Extracted material section start
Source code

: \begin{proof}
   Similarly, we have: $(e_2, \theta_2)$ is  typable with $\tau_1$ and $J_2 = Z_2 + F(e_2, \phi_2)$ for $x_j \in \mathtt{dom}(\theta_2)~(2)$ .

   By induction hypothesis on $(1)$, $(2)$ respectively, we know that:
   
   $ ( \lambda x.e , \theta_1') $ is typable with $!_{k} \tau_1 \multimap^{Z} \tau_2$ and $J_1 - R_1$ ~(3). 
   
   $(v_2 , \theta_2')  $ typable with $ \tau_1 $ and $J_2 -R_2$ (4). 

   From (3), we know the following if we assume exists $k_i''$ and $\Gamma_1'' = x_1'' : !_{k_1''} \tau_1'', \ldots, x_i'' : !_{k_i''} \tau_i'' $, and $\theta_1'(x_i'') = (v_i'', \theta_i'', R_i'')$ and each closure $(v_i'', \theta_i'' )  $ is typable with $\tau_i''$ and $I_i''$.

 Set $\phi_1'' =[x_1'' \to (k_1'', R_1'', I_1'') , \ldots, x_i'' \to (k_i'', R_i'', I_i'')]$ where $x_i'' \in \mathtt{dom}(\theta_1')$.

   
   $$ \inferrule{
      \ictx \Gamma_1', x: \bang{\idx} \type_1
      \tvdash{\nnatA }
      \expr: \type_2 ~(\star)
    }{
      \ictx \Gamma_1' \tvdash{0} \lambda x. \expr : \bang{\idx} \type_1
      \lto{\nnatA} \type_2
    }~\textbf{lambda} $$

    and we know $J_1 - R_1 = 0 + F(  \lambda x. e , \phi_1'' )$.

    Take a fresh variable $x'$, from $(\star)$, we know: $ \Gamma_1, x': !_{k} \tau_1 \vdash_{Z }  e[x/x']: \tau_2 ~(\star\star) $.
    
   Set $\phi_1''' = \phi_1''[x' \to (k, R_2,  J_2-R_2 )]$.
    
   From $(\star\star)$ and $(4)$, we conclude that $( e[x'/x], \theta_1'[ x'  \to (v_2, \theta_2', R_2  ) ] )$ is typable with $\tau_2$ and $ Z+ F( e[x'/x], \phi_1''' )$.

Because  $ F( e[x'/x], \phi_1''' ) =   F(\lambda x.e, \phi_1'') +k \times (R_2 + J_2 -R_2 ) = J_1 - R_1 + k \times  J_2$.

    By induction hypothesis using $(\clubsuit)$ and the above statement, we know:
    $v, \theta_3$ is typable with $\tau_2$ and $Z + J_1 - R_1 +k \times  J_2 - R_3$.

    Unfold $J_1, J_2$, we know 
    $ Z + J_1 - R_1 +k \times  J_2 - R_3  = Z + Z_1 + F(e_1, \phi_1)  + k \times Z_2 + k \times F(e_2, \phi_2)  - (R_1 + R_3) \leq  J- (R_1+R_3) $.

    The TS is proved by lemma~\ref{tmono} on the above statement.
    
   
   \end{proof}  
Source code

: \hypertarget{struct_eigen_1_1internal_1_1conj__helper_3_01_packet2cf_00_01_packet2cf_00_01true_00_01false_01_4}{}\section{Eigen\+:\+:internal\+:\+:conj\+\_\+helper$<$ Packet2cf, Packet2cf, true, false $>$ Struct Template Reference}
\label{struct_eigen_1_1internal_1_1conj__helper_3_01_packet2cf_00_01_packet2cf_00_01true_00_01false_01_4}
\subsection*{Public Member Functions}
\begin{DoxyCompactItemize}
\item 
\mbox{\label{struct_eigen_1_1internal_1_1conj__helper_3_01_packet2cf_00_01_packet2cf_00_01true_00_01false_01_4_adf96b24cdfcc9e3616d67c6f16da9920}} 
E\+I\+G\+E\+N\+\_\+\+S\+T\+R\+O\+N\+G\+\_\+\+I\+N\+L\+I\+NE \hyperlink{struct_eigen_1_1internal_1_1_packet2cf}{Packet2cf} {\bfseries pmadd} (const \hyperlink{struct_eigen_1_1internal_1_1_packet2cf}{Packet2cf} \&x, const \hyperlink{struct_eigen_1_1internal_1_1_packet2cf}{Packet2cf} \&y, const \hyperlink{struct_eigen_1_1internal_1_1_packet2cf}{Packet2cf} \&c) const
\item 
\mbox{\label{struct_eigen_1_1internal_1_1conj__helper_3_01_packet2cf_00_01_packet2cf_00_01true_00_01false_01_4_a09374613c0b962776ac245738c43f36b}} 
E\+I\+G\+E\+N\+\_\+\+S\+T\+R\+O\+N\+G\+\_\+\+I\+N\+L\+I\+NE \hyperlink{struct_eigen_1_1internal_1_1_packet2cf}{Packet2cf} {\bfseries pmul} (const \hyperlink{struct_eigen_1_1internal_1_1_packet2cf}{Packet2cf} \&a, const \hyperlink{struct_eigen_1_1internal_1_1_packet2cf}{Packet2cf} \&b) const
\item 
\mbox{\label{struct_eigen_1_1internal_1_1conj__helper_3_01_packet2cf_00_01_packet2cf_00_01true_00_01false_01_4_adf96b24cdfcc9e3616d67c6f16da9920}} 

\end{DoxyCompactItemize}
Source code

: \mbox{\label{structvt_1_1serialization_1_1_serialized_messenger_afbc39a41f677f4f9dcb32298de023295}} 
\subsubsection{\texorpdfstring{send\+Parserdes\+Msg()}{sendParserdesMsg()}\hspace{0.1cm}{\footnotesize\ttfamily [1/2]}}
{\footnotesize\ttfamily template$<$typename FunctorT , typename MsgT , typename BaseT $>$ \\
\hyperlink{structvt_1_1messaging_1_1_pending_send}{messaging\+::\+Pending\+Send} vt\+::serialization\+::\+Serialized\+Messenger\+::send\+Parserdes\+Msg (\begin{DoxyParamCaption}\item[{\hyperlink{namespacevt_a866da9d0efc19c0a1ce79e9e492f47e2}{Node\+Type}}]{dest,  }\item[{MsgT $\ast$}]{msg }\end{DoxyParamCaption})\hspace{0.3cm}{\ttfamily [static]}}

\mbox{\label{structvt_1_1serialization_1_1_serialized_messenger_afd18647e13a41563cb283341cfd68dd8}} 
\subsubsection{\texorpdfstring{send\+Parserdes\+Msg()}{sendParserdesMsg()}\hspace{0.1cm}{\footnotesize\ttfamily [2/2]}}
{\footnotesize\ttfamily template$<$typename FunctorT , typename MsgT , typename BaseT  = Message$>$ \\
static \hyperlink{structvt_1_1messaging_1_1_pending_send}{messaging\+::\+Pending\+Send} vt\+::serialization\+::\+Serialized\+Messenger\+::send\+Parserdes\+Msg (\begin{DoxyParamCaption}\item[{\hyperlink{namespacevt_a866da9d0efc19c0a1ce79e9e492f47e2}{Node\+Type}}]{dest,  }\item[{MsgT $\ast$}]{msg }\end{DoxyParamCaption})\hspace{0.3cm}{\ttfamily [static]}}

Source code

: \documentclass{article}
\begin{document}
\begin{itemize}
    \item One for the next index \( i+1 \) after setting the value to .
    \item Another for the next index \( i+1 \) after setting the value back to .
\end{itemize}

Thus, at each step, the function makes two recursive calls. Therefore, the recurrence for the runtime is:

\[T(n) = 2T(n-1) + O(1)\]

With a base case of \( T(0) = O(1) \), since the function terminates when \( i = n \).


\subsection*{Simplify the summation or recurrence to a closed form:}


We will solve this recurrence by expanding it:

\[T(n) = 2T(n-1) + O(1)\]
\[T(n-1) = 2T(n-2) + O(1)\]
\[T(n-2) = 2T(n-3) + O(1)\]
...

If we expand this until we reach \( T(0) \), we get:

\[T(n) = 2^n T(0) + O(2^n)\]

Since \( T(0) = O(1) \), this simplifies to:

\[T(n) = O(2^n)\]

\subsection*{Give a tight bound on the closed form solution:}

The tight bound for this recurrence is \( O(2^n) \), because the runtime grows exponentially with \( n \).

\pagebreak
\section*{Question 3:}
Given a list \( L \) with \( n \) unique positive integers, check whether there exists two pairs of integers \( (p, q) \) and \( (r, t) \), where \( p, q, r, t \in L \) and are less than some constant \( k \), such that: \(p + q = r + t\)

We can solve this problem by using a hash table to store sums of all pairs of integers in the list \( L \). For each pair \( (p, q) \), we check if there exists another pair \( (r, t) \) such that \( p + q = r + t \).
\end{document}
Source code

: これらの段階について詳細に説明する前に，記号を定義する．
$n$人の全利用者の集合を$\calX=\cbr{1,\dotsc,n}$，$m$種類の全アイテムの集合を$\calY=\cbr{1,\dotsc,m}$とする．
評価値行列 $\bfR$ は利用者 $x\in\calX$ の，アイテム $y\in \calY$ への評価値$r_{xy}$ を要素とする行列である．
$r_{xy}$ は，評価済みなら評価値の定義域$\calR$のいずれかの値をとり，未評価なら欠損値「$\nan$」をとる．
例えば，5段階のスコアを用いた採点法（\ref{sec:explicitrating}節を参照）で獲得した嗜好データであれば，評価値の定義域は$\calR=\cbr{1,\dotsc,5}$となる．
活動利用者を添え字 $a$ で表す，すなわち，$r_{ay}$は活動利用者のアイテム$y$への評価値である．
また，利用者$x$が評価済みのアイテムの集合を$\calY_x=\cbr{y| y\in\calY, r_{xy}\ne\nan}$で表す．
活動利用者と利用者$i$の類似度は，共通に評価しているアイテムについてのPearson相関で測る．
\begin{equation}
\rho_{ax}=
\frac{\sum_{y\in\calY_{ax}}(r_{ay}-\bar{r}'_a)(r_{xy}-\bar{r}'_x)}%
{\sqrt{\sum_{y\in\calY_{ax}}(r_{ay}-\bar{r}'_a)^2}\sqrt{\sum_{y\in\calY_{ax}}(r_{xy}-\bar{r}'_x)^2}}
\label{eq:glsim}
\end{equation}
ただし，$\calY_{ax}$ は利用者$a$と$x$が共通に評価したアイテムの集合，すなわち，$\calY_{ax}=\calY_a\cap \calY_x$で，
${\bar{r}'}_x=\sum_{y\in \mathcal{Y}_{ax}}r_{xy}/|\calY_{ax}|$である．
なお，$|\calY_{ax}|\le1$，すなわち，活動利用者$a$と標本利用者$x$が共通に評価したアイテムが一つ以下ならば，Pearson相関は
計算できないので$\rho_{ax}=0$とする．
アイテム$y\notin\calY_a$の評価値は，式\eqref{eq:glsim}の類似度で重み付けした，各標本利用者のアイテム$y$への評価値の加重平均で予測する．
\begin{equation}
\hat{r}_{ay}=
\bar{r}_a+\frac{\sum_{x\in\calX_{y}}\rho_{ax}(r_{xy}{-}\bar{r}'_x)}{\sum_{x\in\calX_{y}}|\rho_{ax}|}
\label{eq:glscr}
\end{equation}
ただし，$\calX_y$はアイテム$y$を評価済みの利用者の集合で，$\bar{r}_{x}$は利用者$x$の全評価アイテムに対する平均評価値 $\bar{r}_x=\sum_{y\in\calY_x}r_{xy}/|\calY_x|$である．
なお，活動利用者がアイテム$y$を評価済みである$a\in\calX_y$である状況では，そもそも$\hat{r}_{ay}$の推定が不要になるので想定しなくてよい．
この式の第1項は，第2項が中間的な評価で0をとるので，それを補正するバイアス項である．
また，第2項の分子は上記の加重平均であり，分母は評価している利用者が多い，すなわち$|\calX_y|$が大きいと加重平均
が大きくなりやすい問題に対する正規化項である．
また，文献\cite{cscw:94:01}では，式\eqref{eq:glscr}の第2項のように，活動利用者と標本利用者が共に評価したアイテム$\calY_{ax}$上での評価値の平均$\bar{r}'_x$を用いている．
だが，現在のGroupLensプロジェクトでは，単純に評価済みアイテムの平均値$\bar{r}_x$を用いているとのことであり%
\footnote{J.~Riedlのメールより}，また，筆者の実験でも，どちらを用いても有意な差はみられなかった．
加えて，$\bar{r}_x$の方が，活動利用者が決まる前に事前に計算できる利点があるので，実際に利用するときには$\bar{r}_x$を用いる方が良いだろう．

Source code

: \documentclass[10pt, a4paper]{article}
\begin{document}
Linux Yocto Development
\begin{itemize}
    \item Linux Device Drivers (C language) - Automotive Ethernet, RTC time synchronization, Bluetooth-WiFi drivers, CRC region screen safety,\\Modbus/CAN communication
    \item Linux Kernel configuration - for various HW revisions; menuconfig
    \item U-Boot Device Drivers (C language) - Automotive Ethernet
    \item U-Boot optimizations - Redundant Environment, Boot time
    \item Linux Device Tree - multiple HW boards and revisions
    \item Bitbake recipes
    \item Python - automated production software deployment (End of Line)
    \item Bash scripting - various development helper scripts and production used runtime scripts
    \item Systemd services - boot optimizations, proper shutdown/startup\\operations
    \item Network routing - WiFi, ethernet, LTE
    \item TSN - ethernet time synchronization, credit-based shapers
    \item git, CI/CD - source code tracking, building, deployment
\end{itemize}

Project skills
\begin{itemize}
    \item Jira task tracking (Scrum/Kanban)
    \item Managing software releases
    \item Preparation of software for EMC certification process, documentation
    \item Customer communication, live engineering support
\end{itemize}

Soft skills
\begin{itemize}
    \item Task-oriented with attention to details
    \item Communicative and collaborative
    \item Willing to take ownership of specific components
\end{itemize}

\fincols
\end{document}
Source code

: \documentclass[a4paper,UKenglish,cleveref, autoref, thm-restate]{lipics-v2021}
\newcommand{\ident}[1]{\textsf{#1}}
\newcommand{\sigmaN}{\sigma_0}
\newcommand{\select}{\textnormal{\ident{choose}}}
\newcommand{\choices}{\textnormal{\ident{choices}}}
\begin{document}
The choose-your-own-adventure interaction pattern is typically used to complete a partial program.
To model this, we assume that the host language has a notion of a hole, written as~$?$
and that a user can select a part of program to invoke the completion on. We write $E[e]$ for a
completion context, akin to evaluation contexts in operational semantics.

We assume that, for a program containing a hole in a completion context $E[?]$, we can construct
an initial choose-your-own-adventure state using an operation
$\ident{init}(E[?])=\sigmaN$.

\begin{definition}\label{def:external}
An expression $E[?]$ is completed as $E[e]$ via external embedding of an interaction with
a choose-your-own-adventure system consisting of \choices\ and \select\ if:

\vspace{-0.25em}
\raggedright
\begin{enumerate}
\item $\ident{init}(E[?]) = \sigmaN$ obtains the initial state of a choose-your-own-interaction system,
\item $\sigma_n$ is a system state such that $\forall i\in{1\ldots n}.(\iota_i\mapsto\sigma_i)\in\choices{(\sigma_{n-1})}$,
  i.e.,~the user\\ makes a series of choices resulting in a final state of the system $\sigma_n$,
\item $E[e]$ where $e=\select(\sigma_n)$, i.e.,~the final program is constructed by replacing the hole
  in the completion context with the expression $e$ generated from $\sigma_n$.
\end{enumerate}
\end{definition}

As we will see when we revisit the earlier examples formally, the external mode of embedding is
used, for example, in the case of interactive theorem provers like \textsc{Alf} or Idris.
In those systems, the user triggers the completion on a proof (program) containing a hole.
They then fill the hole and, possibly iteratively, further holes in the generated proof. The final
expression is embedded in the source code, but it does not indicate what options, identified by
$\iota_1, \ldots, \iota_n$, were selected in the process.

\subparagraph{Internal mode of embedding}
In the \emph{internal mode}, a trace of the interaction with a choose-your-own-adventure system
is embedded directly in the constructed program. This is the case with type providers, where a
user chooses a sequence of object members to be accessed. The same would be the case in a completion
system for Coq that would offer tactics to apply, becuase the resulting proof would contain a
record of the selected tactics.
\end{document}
Extracted material section end
▸ **Task goal**
Output exactly the lines of the material above from the one containing "2T(n-3) + O(1)\]" up to and including the one containing "a tight bound".

▸ **Solution**
\[T(n-2) = 2T(n-3) + O(1)\]
...

If we expand this until we reach \( T(0) \), we get:

\[T(n) = 2^n T(0) + O(2^n)\]

Since \( T(0) = O(1) \), this simplifies to:

\[T(n) = O(2^n)\]

\subsection*{Give a tight bound on the closed form solution:}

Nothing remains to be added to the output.